In Einklang damit sind die Forschungsergebnisse von Brenè Brown, die zwölf Jahre lang Hunderte von Frauen und Männern aller Schichten und jeglichen Alters interviewt hat, um die Verhaltensweisen und Einstellungen zu bestimmen, die der Verletzlichkeit –im positiven Sinne –oder aber der Scham zugrunde liegen.

Kurz gesagt, das, was  uns in der Verteidigung verschließen lässt ist die Angst oder Scham, nicht „genug zu sein“, was von der Autorin mit dem Begriff „scarcity“ definiert wird. Aus den Forschungen geht hervor, dass dieses Gefühl „nicht genug zu sein“ (nicht mutig genug, nicht schön und fit genug, nicht reich genug, nicht gebildet genug, nicht erfolgreich genug und so weiter…) eine der stärksten emotiven Blockaden darstellt, die uns in den unterschiedlichsten Situationen, von den sozialen Beziehungen bis hin zur Arbeit, im Griff hält. Und wie in einem Teufelskreis verstärkt diese passive und resignierte Haltung, die sich im Laufe der Zeit festgesetzt hat, die Vorstellung „nicht genug zu sein“. Mit anderen Worten: wenn wir niemals wagen, verankert sich die Überzeugung, unfähig zu sein, noch stärker in uns.

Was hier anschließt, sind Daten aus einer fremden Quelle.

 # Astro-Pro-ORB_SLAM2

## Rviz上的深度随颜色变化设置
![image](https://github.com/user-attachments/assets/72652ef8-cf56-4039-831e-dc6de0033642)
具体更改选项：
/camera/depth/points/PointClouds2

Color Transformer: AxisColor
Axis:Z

Diese Vorstellung „nicht genug zu sein“ gehört zu den falschen Glaubenssätzen, die in der Zeit introjiziert sind. Es ist eine dieser tiefen Ängste, hinter der sich der Abgrund der Verzweiflung auftut.

„Verletzlichkeit“ hingegen bedeutet, Mut, Mitgefühl und Verbundenheit zu pflegen (it means cultivating the courage, compassion, and connection). Nun wenn es in den meisten Fällen –wie wir gesehen haben – eine blockierende Angst gibt: die Angst, in unserer Imperfektion gesehen zu werden, die Angst, verurteilt oder nicht geschätzt zu werden, wie kann man dann diese Schwelle überwinden?

Laut den Forschungen unserer Soziologin sind die verletzlichsten Menschen (und somit die mutigsten, die mitfühlendsten und kreativsten)diejenigen, die sich selbst als wertvoll betrachten. Es sind diejenigen, die sich tief in ihrem Inneren die Überzeugung bewahren, liebenswert (worthy of love) zu sein; und das völlig unabhängig von den Kritiken, vom Scheitern, von den Misserfolgen und von dem Gefühl, in bestimmten Situationen „nicht genug zu sein“.

Nur durch das Erleben einer bedingungslosen Liebe können wir den falschen Glaubenssatz neu programmieren. Diesen Glaubenssatz, der uns schüchtern und ängstlich will, in die Ecke gesperrt, aus Angst, dass dieses „nicht genug sein“ der einzigentscheidende Faktor ist, der den Wert unserer Existenz bestimmt.

Ich finde, dass diese Erfahrung und die Gewissheit, der bedingungslosen Liebe wert zu sein, sowohl den Heilungsprozess selbst darstellt als auch die Antwort, die wir uns selbst geben können, wenn es darum geht, uns selbst ins Spiel zu bringen. Und das in jeglichem Bereich unseres Lebens, bei jeglicher Herausforderung, der wir uns gegenüber sehen.